The problem:
Say how many lines in the records contain the string "False", giving the number by itself.

-- Opening Marker --

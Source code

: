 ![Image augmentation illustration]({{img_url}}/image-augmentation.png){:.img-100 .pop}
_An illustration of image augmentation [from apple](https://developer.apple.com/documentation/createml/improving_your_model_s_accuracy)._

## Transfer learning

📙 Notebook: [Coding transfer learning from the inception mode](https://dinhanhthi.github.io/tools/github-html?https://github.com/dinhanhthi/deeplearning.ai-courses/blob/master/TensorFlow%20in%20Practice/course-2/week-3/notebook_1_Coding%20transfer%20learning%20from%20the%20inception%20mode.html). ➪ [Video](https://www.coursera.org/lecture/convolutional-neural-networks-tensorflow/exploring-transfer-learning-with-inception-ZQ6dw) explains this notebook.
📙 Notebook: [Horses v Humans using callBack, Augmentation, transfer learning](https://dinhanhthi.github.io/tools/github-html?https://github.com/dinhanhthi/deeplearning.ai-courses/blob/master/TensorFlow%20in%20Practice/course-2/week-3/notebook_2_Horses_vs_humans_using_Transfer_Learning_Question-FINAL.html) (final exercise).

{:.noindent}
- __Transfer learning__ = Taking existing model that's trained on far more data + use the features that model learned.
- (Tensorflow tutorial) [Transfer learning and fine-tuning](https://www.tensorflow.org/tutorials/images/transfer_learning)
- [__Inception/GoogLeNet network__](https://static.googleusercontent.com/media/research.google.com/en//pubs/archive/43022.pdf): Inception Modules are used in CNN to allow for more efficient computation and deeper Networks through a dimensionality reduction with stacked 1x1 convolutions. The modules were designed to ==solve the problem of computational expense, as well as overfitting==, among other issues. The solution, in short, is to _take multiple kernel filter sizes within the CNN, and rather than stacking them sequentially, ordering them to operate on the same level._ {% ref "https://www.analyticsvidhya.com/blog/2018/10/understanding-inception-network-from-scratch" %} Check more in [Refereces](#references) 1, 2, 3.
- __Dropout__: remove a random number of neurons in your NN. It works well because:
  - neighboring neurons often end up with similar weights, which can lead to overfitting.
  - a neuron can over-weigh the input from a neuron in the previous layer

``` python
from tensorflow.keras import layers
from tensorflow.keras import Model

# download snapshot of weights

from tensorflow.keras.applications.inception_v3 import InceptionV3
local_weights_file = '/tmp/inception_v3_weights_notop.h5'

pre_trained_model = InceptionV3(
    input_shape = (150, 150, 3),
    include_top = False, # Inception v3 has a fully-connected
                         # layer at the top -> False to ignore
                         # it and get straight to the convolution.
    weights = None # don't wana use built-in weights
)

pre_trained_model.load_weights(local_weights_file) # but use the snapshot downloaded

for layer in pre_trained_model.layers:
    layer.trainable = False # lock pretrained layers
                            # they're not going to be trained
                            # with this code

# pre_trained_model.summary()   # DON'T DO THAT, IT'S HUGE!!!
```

-- Closing Marker --

Reply to the task:
3